No mercado, uma senhora aproxima-se da velhota a quem costumo comprar fruta.
- Bom dia, minha senhora, isto é tudo da sua lavra? - Apontando para duas grandes caixas com citrinos.
- É sim, minha senhora.
- E é tudo o mesmo preço?
- Não, as tanjas são a X euros e as marroquinas a Y euros.
- Marroquinas?! Então não tinha dito que era tudo seu?
- !
Dava para perceber que não se conheciam, nem a senhora tinha ar de estar na brincadeira, o que até seria normal como divertido início de conversa entre amigas ou conhecidas. Pronto, não sei explicar. O que bem vi foi a baralhação da velhota, entretanto salva por qualquer coisa que fez desviar a conversa. O que se passou na sua cabeça com as marroquinas foi o mesmo que na de toda a gente que não pensa num molho de chaves por causa de uma certa cidade transmontana, que não imagina logo um castelo pintado de branco com uma outra beirã, como também não pensa num pedaço de madeira a flutuar no Atlântico ou, mais a sul, em fêmeas de canários. Daí o meu estúpido entusiasmo num mercado de Atenas ao ver o meu país como palavra grega para laranja, acreditando que é em Portugal que pensam sempre que compram ou comem laranjas. Infelizmente, nem tudo o que é estúpido em mim tem a bondade de passar depressa mas, neste caso, percebi logo que é coisa que não lhes passa pela cabeça, tal como na da minha velhota com nomes femininos de coisas ligadas a Marrocos.
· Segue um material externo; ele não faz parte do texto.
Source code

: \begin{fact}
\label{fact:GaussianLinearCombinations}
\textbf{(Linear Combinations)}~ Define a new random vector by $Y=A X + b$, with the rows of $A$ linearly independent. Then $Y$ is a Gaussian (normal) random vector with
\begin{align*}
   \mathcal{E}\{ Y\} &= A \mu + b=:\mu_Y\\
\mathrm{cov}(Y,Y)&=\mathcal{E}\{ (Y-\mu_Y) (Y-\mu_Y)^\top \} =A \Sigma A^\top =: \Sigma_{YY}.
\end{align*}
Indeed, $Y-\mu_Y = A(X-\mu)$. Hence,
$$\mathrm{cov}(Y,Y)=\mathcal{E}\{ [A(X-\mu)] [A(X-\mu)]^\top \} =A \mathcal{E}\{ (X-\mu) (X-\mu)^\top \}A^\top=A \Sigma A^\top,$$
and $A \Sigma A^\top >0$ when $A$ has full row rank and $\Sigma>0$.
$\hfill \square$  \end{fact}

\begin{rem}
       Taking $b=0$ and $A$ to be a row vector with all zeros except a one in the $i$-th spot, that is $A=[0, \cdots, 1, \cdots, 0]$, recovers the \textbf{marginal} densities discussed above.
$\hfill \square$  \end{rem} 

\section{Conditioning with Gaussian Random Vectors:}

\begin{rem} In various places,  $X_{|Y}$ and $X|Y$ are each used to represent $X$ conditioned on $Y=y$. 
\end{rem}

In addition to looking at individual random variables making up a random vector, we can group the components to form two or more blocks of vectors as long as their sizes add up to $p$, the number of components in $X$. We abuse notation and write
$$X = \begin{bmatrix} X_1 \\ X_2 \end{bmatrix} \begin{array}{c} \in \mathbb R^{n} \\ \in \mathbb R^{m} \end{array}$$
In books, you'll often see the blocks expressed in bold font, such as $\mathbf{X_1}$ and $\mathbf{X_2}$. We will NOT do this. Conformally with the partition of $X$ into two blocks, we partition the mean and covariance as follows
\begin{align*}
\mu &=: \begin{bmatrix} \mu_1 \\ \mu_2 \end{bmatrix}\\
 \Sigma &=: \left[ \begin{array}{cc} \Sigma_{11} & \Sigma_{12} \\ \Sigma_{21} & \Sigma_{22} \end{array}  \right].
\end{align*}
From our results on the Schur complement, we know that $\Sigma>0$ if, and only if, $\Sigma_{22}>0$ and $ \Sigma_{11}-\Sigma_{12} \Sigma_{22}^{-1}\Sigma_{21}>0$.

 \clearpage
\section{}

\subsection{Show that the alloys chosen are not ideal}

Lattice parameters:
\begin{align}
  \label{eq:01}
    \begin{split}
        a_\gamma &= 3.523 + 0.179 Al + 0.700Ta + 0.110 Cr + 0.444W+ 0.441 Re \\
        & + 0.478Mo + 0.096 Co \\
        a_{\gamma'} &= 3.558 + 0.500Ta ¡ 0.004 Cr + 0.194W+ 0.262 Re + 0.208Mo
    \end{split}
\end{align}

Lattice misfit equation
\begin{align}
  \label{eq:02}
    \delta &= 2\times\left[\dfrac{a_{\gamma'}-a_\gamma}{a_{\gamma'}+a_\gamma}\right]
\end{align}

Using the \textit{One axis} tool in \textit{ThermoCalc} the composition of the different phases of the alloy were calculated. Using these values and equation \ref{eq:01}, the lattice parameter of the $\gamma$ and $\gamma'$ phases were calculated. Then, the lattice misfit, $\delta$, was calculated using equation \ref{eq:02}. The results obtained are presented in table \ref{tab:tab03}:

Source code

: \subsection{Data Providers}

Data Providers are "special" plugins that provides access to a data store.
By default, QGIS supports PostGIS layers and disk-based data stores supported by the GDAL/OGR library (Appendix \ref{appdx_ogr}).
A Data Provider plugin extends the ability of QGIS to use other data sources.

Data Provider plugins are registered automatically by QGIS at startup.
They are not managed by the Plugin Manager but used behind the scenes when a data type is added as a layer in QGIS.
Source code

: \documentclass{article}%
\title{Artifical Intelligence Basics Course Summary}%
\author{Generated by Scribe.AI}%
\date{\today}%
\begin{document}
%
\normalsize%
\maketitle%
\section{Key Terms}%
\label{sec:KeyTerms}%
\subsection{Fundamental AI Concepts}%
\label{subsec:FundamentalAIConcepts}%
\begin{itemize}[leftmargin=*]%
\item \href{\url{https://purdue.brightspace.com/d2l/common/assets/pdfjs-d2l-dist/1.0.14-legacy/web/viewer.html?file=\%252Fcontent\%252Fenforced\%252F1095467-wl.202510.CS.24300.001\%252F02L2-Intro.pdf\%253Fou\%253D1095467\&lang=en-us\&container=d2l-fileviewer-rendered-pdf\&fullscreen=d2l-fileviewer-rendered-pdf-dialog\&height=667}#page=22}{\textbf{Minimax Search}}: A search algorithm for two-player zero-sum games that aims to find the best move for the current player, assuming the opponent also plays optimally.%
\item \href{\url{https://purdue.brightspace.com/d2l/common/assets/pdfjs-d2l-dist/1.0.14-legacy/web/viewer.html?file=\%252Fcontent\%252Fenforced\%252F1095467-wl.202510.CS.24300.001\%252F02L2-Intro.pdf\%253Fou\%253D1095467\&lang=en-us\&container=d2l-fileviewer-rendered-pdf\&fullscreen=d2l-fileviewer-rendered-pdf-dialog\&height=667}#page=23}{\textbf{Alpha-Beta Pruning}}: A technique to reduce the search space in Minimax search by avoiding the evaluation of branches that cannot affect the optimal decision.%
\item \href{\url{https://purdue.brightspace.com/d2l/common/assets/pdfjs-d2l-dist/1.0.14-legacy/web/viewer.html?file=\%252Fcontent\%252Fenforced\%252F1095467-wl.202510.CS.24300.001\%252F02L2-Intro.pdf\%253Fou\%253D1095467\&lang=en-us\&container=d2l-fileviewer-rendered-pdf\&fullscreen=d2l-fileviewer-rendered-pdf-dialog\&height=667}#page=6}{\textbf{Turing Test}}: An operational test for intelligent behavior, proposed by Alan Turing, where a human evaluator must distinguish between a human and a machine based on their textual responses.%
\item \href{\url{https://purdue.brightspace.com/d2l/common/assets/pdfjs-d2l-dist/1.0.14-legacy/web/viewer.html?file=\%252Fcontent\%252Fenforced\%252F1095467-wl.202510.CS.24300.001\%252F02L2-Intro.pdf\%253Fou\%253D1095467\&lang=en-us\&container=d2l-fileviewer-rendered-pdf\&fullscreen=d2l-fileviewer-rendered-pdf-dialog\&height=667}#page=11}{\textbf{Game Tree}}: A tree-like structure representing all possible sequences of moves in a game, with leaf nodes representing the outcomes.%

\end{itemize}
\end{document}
A sua incapacidade para se desligar de um substantivo para o transformar num adjectivo, não passou de um inofensivo processo mental em virtude do seu claro e não menos inequívoco sentido. Mas processo mental que no Mil Novecentos e Oitenta e Quatro é apresentado como ameaça ao pensamento ao expurgar a linguagem de qualquer equivocidade, logo, abertura, flexibilidade, polissemia. Um processo que António Bento designa por ortosemantização [pag.18]. Palavra um pouco dura de roer, mas que faz todo o sentido se pensarmos na rigidez, dureza e rectidão dos ossos (em oposição às partes moles como o fígado), associadas a um significado (semântica). Mas se ficarmos pela vulgar ideia de ortodoxia, veremos que é também o que se passa com o processo mental da velhota, ao conseguir pensar apenas em fruta, ficando assim impedida de acompanhar um outro processo mental. Sendo as marroquinas fruta da sua horta, o seu sentido é, neste caso, verdadeiro. O problema é ser fechado e inflexível, tornando inacessíveis outros sentidos verdadeiros ou parcialmente verdadeiros, sobretudo quando o seu for falso ou parcialmente falso. Ser ortodoxo não implica não ter razão. Umas vezes tem-se, outras não. A questão é não perceber a diferença entre tê-la ou não tê-la pois para o ortodoxo ela é sempre tida por inerência, seja pela sua superior inteligência, ou por decreto de uma autoridade política, religiosa ou outras. Depois é o que se sabe: a arrogância e a prepotência de quem se sente legitimado para impor verdades tão objectivas como a de uma marroquina ser um fruto e não outra coisa qualquer.